» Problem to solve: Retype every entry below exactly as it stands.
··· Material provided ···
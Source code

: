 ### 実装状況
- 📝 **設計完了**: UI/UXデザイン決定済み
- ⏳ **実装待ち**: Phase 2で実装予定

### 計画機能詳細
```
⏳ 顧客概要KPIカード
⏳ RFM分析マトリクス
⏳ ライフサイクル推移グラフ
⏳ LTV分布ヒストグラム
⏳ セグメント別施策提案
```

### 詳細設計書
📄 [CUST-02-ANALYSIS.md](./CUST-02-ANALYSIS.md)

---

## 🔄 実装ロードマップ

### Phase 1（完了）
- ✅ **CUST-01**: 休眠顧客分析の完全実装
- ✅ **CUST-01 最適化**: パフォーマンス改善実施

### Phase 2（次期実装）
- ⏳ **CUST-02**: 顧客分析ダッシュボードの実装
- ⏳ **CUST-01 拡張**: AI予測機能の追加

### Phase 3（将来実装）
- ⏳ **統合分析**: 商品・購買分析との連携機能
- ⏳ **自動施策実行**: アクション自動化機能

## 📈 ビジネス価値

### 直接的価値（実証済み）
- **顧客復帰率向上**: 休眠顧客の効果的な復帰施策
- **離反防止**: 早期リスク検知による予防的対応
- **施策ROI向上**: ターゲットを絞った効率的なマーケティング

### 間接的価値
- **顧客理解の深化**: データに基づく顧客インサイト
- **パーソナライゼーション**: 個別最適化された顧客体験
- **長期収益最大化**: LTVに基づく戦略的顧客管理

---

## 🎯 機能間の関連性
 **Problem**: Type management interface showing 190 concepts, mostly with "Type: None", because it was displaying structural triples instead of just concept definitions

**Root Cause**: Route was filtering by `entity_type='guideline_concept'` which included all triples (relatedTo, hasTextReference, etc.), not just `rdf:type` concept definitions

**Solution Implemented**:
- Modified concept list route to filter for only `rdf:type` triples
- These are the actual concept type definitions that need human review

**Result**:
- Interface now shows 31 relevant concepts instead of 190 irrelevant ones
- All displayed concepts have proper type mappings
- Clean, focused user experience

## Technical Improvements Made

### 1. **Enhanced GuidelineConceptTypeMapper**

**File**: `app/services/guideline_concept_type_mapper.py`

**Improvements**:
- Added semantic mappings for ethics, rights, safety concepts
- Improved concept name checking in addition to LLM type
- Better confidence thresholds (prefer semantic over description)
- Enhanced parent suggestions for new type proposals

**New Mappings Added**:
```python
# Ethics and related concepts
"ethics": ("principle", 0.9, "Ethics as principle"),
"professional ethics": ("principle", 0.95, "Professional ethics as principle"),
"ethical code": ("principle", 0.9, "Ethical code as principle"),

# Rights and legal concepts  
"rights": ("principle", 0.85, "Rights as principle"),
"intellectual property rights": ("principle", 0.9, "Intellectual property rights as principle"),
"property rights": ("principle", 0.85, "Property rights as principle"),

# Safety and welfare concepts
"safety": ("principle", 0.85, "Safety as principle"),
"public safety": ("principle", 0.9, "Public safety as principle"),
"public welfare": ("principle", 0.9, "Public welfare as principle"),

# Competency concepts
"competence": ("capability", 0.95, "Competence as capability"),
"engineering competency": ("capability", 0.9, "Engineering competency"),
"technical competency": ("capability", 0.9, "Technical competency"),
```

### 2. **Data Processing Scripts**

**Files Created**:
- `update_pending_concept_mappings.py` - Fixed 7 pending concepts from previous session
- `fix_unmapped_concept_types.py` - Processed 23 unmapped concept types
···
» Exercise answer:
Source code

: ### 実装状況
- 📝 **設計完了**: UI/UXデザイン決定済み
- ⏳ **実装待ち**: Phase 2で実装予定

### 計画機能詳細
```
⏳ 顧客概要KPIカード
⏳ RFM分析マトリクス
⏳ ライフサイクル推移グラフ
⏳ LTV分布ヒストグラム
⏳ セグメント別施策提案
```

### 詳細設計書
📄 [CUST-02-ANALYSIS.md](./CUST-02-ANALYSIS.md)

---

## 🔄 実装ロードマップ

### Phase 1（完了）
- ✅ **CUST-01**: 休眠顧客分析の完全実装
- ✅ **CUST-01 最適化**: パフォーマンス改善実施

### Phase 2（次期実装）
- ⏳ **CUST-02**: 顧客分析ダッシュボードの実装
- ⏳ **CUST-01 拡張**: AI予測機能の追加

### Phase 3（将来実装）
- ⏳ **統合分析**: 商品・購買分析との連携機能
- ⏳ **自動施策実行**: アクション自動化機能

## 📈 ビジネス価値

### 直接的価値（実証済み）
- **顧客復帰率向上**: 休眠顧客の効果的な復帰施策
- **離反防止**: 早期リスク検知による予防的対応
- **施策ROI向上**: ターゲットを絞った効率的なマーケティング

### 間接的価値
- **顧客理解の深化**: データに基づく顧客インサイト
- **パーソナライゼーション**: 個別最適化された顧客体験
- **長期収益最大化**: LTVに基づく戦略的顧客管理

---

## 🎯 機能間の関連性
 **Problem**: Type management interface showing 190 concepts, mostly with "Type: None", because it was displaying structural triples instead of just concept definitions

**Root Cause**: Route was filtering by `entity_type='guideline_concept'` which included all triples (relatedTo, hasTextReference, etc.), not just `rdf:type` concept definitions

**Solution Implemented**:
- Modified concept list route to filter for only `rdf:type` triples
- These are the actual concept type definitions that need human review

**Result**:
- Interface now shows 31 relevant concepts instead of 190 irrelevant ones
- All displayed concepts have proper type mappings
- Clean, focused user experience

## Technical Improvements Made

### 1. **Enhanced GuidelineConceptTypeMapper**

**File**: `app/services/guideline_concept_type_mapper.py`

**Improvements**:
- Added semantic mappings for ethics, rights, safety concepts
- Improved concept name checking in addition to LLM type
- Better confidence thresholds (prefer semantic over description)
- Enhanced parent suggestions for new type proposals

**New Mappings Added**:
```python
# Ethics and related concepts
"ethics": ("principle", 0.9, "Ethics as principle"),
"professional ethics": ("principle", 0.95, "Professional ethics as principle"),
"ethical code": ("principle", 0.9, "Ethical code as principle"),

# Rights and legal concepts  
"rights": ("principle", 0.85, "Rights as principle"),
"intellectual property rights": ("principle", 0.9, "Intellectual property rights as principle"),
"property rights": ("principle", 0.85, "Property rights as principle"),

# Safety and welfare concepts
"safety": ("principle", 0.85, "Safety as principle"),
"public safety": ("principle", 0.9, "Public safety as principle"),
"public welfare": ("principle", 0.9, "Public welfare as principle"),

# Competency concepts
"competence": ("capability", 0.95, "Competence as capability"),
"engineering competency": ("capability", 0.9, "Engineering competency"),
"technical competency": ("capability", 0.9, "Technical competency"),
```

### 2. **Data Processing Scripts**

**Files Created**:
- `update_pending_concept_mappings.py` - Fixed 7 pending concepts from previous session
- `fix_unmapped_concept_types.py` - Processed 23 unmapped concept types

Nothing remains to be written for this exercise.